Despite his precautions, one Sunday morning Ritesh noticed a villager quietly monitoring his family’s activities. On another Sunday, several villagers seemed to be watching, and finally the whole village was talking about them.

Pascal had started a Bible study with Ritesh around the same time, and one evening they studied Psalm 115. Ritesh was immediately struck by the contrast between Hinduism’s lifeless idols, which “have ears but cannot hear”, and the living God who hears and answers our prayers. After several months of reading the Bible, he abandoned the idols and their empty rituals to take up his cross and follow Jesus.

“I knew there is the real God and the things we were worshipping were created from Him,” Ritesh said, “so I decided to stop worshipping the created thing and start worshipping the creator God.”

Pascal, who had experienced persecution from relatives and neighbours because of his Christian faith, warned Ritesh about the cost of following Christ. “Knowing God is not so easy,” he told him. “You will face a lot of trouble and problems. In this village you have to be very careful.”

But Ritesh courageously accepted the idea that he might one day face persecution. “Whatever problems will come,” he said, “let them come soon.”

Pressured to Deny Christ
Under the watchful and scornful eyes of his neighbours, Ritesh and his family continued to grow in faith. They enjoyed going to church because they felt God’s presence there.

“The first time when I went to church … God spoke to me and I had peace in my heart,” Ritesh’s daughter said. “I used to get angry very much. I had a short temper and it all went away.”

The family read the Bible together from 5am to 8am every day and as they grew closer to the Lord, they saw Him bless their family in a variety of ways. At the same time, however, they also experienced increasing hostility from their neighbours. One day, men from a local Hindu temple warned Ritesh that if he and his family did not return to Hinduism they would be reported to the Rashtriya Swayamsevak Sangh (RSS), a Hindu nationalist organisation that advocates for a purely Hindu nation. The RSS often deploys large mobs of angry Hindus to intimidate and beat newly converted Christians.

A few days after receiving the warning, a large group of RSS members and Hindu leaders gathered at Ritesh’s house around 7pm. When he came to the door, the Hindus reinforced their previous warning, giving him and his family four days to reject Christianity. One of the men even entered Ritesh’s home, taking his Bible, journal and mobile phone. When the group left, Ritesh noticed that about 60 of his neighbours had also gathered outside, and vicious rumours about his family quickly spread throughout the village.

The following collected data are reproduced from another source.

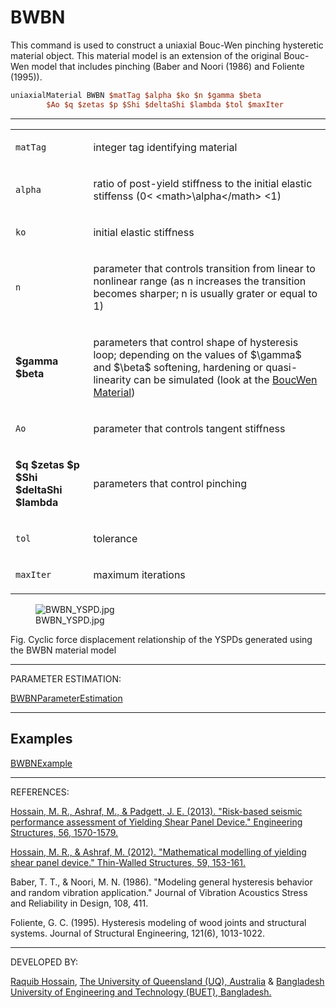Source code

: # BWBN

<p>This command is used to construct a uniaxial Bouc-Wen pinching
hysteretic material object. This material model is an extension of the
original Bouc-Wen model that includes pinching (Baber and Noori (1986)
and Foliente (1995)).</p>

```tcl
uniaxialMaterial BWBN $matTag $alpha $ko $n $gamma $beta
        $Ao $q $zetas $p $Shi $deltaShi $lambda $tol $maxIter
```
<hr />
<table>
<tbody>
<tr class="odd">
<td><code class="parameter-table-variable">matTag</code></td>
<td><p>integer tag identifying material</p></td>
</tr>
<tr class="even">
<td><code class="parameter-table-variable">alpha</code></td>
<td><p>ratio of post-yield stiffness to the initial elastic stiffenss
(0&lt; &lt;math&gt;\alpha&lt;/math&gt; &lt;1)</p></td>
</tr>
<tr class="odd">
<td><code class="parameter-table-variable">ko</code></td>
<td><p>initial elastic stiffness</p></td>
</tr>
<tr class="even">
<td><code class="parameter-table-variable">n</code></td>
<td><p>parameter that controls transition from linear to nonlinear range
(as n increases the transition becomes sharper; n is usually grater or
equal to 1)</p></td>
</tr>
<tr class="odd">
<td><p><strong>$gamma $beta</strong></p></td>
<td><p>parameters that control shape of hysteresis loop; depending on
the values of $\gamma$ and
$\beta$ softening, hardening or quasi-linearity
can be simulated (look at the <a
href="http://opensees.berkeley.edu/wiki/index.php/BoucWen_Material">BoucWen
Material</a>)</p></td>
</tr>
<tr class="even">
<td><code class="parameter-table-variable">Ao</code></td>
<td><p>parameter that controls tangent stiffness</p></td>
</tr>
<tr class="odd">
<td><p><strong>$q $zetas $p $Shi $deltaShi $lambda</strong></p></td>
<td><p>parameters that control pinching</p></td>
</tr>
<tr class="even">
<td><code class="parameter-table-variable">tol</code></td>
<td><p>tolerance</p></td>
</tr>
<tr class="odd">
<td><code class="parameter-table-variable">maxIter</code></td>
<td><p>maximum iterations</p></td>
</tr>
</tbody>
</table>
<figure>
<img src="BWBN_YSPD.jpg‎" title="BWBN_YSPD.jpg‎" alt="BWBN_YSPD.jpg‎" />
<figcaption aria-hidden="true">BWBN_YSPD.jpg‎</figcaption>
</figure>
<p>Fig. Cyclic force displacement relationship of the YSPDs generated
using the BWBN material model</p>
<hr />
<p>PARAMETER ESTIMATION:</p>
<p><a href="BWBNParameterEstimation"
title="wikilink">BWBNParameterEstimation</a></p>
<hr />

## Examples

<p><a href="BWBNExample" title="wikilink">BWBNExample</a></p>
<hr />
<p>REFERENCES:</p>
<p><a
href="http://www.sciencedirect.com/science/article/pii/S0141029613003568">Hossain,
M. R., Ashraf, M., &amp; Padgett, J. E. (2013). "Risk-based seismic
performance assessment of Yielding Shear Panel Device." Engineering
Structures, 56, 1570-1579.</a></p>
<p><a
href="http://www.sciencedirect.com/science/article/pii/S0263823112001206">Hossain,
M. R., &amp; Ashraf, M. (2012). "Mathematical modelling of yielding
shear panel device." Thin-Walled Structures, 59, 153-161.</a></p>
<p>Baber, T. T., &amp; Noori, M. N. (1986). "Modeling general hysteresis
behavior and random vibration application." Journal of Vibration
Acoustics Stress and Reliability in Design, 108, 411.</p>
<p>Foliente, G. C. (1995). Hysteresis modeling of wood joints and
structural systems. Journal of Structural Engineering, 121(6),
1013-1022.</p>
<hr />
<p>DEVELOPED BY:</p>
<p><a
href="http://scholar.google.com.au/citations?user=I_li3qkAAAAJ&amp;hl=en&amp;oi=ao">Raquib
Hossain</a>, <a href="http://www.uq.edu.au/">The University of
Queensland (UQ), Australia</a> &amp; <a
href="http://www.buet.ac.bd/">Bangladesh University of Engineering and
Technology (BUET), Bangladesh.</a></p>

Six days later, Ritesh arrived home from work to again find a large crowd outside his house. Suddenly, some men grabbed Ritesh, his wife and their children and dragged them to a local temple.

Once inside, they were forced to sit down in a row facing 10 Hindu leaders. “Who do you worship,” they demanded, “Jesus or the Hindu gods? Are you a Hindu or a Christian?”

As the family sat in silence, one of the Hindu leaders clarified their intent. “We will kill you if you don’t leave Jesus,” he threatened.

The men then began beating Ritesh and Vanya, while the terrified children began to cry. One of the leaders threw Ritesh’s Bible on the ground. “Who is the person who gave you this Bible?” he asked. “Tell us!”

Ritesh remained silent.

Finally, after several hours of harassment, the Hindu leaders let the family go home, but their ordeal wasn’t over. People outside the temple had told police that Ritesh was a criminal who converted his family to Christianity, so the authorities soon arrived at his house to arrest him.

After Ritesh was taken to jail, the Hindu leaders continued to intimidate Vanya, suggesting that her husband could be killed the next day and she would have no one to take care of her and the children. They again ordered her to return to Hinduism.

“No,” she replied. “Whatever my husband does, we are going to follow it. We will not go back.”

Police held Ritesh at the police station for a while, before walking him outside to a waiting vehicle. Fearing what might come next, Ritesh began to pray.

“I am surrendering my life to You, Lord,” he prayed. “If I die, I will die for You. If I live, I will live for You.”

New Life
To Ritesh’s relief, the police officers drove him to his home. They then questioned him and his family for four hours, asking them why they had left Hinduism to become Christians.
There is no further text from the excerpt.